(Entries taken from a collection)
==============================

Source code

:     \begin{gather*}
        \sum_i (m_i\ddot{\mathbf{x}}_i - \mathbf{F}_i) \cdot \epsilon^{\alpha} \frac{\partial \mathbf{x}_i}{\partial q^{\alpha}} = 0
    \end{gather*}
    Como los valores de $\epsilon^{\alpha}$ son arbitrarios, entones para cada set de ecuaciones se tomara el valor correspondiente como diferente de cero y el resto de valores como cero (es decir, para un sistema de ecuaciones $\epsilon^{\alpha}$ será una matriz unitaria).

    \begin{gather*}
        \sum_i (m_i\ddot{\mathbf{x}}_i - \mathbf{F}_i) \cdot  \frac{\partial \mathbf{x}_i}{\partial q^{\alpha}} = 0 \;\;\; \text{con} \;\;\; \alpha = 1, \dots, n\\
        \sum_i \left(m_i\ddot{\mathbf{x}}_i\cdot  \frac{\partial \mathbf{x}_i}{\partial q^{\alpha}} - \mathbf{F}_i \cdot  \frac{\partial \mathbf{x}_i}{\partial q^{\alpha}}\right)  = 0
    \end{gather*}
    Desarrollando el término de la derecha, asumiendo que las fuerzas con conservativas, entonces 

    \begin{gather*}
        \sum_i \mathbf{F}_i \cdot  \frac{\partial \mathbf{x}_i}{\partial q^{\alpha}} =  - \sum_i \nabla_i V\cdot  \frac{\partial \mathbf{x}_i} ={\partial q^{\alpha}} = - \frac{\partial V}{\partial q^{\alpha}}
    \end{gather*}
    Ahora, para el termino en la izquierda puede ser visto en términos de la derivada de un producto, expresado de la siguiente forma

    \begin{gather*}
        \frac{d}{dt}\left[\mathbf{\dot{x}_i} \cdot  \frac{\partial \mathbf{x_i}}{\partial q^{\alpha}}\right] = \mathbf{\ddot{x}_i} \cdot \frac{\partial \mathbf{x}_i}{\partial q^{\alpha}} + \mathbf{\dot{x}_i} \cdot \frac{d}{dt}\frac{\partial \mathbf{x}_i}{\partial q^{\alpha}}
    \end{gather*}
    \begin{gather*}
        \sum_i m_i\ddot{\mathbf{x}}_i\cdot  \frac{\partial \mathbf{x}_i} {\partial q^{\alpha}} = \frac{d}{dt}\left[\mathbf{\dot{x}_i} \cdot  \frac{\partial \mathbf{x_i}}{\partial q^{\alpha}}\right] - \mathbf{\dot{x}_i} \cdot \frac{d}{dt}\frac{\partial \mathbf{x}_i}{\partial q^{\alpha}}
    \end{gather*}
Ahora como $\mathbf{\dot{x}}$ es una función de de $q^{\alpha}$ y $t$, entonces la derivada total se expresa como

==============================

What is expected:
Please find all lines of the entries that hold the string "entonces" and copy them.

Answer to the problem:
    Desarrollando el término de la derecha, asumiendo que las fuerzas con conservativas, entonces 
Ahora como $\mathbf{\dot{x}}$ es una función de de $q^{\alpha}$ y $t$, entonces la derivada total se expresa como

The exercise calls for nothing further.